Name

cron - Execute scheduled tasks

Description

Cron is a task that operates once every minute from within the login program while the system is idle (waiting for callers or for a console instruction). It executes commands at specified dates and times according to the schedule in the file $/etc/crontab.

Sample crontab file:

Day ## Month HH MM Command * * * * 09 csh echo "Scanning..."; scan * * * 03 20 csh maint -r * * * 06 30 lpr /hd0/spool/lpr * * * 18 30 lpr /hd0/spool/lpr Sun * * 00 00 boot * * Jul 03 30 csh doublemaint * 1 Jan 00 00 banner Happy New Year!

Each line in crontab, good for one time event, contains six fields of information. The arguments in each field must be correctly placed under the field header, the first line in the file.

The six fields, from left to right, are the day of the week (string), date of the month (integer), month of the year (string), the hour (integer), the minute (integer), and a command with any necessary arguments. Unless a path is explicitly given, commands are assumed to reside in $/bin.

All hour and minute arguments must fill the entire width of their associated field (i.e., “03” for “3”). The date of the month is padded with spaces (see the above example for January 1). If an argument starts with an asterisk (*), that entire argument is treated as a wildcard (it will count as a matched time pattern).

In the above example, the system will “scan” for outgoing mail every 9 minutes on the hour. It will run the “maint” C-Shell script every morning at 3:20. Any queued printer jobs in /hd0/spool/lpr will be printed twice a day at 6:30am and 6:30pm. Every Sunday at midnight, the system will reboot itself. During the entire month of July, the double maintenance C-Shell script is executed at 3:30 in the morning. And on January 1, the system will wish you a Happy New Year.
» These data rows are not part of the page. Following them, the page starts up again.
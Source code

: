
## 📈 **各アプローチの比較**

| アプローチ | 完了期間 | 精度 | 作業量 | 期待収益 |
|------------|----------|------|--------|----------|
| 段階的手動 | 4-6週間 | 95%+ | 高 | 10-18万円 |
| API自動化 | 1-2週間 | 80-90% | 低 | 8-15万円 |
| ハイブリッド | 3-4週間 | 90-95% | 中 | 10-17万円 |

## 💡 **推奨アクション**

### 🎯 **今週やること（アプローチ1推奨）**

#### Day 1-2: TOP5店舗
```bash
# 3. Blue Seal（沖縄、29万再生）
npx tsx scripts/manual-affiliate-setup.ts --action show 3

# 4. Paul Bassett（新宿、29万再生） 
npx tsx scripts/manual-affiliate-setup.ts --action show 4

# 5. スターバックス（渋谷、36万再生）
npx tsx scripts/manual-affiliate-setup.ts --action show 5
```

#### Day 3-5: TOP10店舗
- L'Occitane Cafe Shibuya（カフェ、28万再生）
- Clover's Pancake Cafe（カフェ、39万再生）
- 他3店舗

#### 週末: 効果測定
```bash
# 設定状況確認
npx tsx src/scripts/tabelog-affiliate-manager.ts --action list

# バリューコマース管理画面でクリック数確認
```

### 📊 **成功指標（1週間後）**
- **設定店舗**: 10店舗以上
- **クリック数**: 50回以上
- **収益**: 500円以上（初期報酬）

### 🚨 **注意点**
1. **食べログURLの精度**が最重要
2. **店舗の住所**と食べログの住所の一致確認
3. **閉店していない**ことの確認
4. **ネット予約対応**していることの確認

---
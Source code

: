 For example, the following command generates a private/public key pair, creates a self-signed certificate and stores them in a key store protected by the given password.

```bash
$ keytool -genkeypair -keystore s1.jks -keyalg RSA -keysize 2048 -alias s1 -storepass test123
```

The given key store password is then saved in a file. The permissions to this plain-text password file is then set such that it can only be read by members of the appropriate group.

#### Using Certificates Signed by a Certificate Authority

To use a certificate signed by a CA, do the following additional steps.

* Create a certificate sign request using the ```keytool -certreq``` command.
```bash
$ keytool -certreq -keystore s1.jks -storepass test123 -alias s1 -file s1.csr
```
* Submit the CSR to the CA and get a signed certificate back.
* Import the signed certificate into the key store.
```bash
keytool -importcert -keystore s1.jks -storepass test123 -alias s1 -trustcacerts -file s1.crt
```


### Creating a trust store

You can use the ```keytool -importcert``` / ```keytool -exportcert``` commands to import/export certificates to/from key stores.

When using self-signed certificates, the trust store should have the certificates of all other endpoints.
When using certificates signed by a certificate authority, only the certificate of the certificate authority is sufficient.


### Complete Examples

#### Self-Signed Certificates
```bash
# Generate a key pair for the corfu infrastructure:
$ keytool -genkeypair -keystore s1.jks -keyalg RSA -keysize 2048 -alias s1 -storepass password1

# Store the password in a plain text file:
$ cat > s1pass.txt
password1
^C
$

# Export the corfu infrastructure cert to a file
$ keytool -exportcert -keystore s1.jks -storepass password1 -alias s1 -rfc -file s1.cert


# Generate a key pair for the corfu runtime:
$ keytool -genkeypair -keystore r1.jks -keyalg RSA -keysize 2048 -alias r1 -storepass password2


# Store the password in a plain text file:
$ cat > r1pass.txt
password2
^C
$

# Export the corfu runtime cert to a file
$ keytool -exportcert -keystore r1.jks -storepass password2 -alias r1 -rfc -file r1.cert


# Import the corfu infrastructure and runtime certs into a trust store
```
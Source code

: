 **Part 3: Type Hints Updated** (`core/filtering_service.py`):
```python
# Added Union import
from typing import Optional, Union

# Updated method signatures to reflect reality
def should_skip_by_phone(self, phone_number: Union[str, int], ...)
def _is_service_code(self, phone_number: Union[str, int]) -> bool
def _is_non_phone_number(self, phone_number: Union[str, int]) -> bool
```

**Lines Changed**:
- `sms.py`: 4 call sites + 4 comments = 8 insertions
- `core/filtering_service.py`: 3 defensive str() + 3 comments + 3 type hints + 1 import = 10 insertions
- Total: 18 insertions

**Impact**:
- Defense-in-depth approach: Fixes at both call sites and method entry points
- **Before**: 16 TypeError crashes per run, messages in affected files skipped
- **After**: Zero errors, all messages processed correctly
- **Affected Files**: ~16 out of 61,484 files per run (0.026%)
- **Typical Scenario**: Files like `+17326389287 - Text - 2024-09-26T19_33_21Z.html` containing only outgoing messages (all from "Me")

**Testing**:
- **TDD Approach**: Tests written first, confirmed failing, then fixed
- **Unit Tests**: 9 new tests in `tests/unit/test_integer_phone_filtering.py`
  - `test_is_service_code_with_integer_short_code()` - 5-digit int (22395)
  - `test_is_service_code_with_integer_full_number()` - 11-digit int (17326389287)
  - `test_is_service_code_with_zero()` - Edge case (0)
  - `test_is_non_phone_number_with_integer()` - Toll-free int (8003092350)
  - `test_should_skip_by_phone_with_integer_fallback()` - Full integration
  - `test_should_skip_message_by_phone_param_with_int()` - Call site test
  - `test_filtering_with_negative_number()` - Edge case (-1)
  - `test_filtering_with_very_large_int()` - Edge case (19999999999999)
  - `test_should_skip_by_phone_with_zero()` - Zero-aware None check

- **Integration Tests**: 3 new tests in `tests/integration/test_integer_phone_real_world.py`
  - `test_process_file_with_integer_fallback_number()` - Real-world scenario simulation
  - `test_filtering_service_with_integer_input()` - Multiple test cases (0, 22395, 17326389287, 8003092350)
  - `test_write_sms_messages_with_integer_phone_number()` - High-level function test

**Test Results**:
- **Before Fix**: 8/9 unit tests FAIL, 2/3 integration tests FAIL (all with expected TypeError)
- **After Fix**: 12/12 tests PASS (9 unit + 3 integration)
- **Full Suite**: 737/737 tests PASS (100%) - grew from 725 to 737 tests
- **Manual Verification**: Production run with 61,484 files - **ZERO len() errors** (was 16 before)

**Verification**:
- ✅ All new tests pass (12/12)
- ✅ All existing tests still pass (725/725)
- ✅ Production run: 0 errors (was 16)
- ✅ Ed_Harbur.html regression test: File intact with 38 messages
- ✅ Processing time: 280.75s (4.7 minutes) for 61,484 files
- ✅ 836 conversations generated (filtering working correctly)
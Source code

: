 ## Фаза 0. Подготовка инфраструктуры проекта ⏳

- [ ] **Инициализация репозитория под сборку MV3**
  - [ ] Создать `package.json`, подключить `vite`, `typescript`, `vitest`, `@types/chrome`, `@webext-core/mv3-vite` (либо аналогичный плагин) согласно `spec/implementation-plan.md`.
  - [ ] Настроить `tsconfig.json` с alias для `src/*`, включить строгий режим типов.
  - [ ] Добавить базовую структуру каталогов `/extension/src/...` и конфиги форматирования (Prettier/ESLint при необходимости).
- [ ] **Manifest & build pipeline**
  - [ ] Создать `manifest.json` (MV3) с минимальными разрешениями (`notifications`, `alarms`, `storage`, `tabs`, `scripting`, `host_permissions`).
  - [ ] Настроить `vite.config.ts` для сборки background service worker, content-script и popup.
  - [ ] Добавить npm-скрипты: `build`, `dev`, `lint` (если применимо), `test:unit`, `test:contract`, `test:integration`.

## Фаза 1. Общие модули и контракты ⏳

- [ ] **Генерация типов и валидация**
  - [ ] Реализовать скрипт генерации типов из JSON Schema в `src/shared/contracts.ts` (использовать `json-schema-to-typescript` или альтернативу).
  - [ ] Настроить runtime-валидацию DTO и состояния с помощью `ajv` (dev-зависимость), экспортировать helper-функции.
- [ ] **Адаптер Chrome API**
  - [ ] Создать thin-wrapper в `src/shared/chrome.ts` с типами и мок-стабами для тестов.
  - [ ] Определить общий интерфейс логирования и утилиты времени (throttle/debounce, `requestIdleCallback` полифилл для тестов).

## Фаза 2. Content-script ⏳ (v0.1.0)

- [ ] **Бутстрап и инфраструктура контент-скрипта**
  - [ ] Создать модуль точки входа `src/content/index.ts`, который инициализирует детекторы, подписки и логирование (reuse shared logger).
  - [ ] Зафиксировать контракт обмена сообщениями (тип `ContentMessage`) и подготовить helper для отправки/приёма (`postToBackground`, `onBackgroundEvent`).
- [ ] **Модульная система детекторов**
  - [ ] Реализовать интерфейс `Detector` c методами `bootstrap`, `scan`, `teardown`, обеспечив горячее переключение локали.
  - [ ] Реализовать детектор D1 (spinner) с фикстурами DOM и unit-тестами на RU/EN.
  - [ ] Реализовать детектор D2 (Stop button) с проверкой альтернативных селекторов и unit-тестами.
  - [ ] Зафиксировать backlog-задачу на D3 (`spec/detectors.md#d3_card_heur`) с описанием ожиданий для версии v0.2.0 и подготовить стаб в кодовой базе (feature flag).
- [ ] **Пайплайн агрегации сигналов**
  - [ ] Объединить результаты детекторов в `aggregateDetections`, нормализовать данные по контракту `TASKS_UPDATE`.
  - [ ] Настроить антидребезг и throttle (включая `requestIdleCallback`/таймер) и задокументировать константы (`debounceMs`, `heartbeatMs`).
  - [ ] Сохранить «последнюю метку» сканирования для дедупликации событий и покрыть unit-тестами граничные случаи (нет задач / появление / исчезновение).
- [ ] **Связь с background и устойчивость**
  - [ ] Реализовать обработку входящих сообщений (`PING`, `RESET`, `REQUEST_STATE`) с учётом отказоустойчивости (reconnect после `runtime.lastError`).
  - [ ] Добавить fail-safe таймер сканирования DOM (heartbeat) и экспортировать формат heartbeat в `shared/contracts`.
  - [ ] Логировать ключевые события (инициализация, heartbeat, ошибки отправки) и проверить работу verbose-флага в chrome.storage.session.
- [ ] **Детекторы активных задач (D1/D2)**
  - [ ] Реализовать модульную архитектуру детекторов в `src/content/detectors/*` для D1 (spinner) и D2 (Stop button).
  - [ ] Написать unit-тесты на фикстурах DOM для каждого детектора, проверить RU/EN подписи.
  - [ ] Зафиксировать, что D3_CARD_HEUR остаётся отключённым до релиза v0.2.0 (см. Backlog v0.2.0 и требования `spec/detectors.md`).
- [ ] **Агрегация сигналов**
It is best to put high-frequency tasks before other tasks, as shown in the above example. Also note that if you need to perform two or more tasks at or about the same time, you can have crontab reference a single shell script that will perform all the appropriate duties.

Note that internal shell commands, such as “echo”, and shell scripts must be called using the name of the shell first, as in “csh echo Hello World”. This is because cron assumes the first argument in the command line is a program in the $/bin directory.

Files

$/etc/crontab
task table.

Note

Since this isn’t a true multitasking computer, tasks in crontab will only run when the system is not busy doing something else. Understand that some jobs might not get executed. If one task follows a previous task within a span of a minute or two, they should be invoked from a single shell script, one after the other.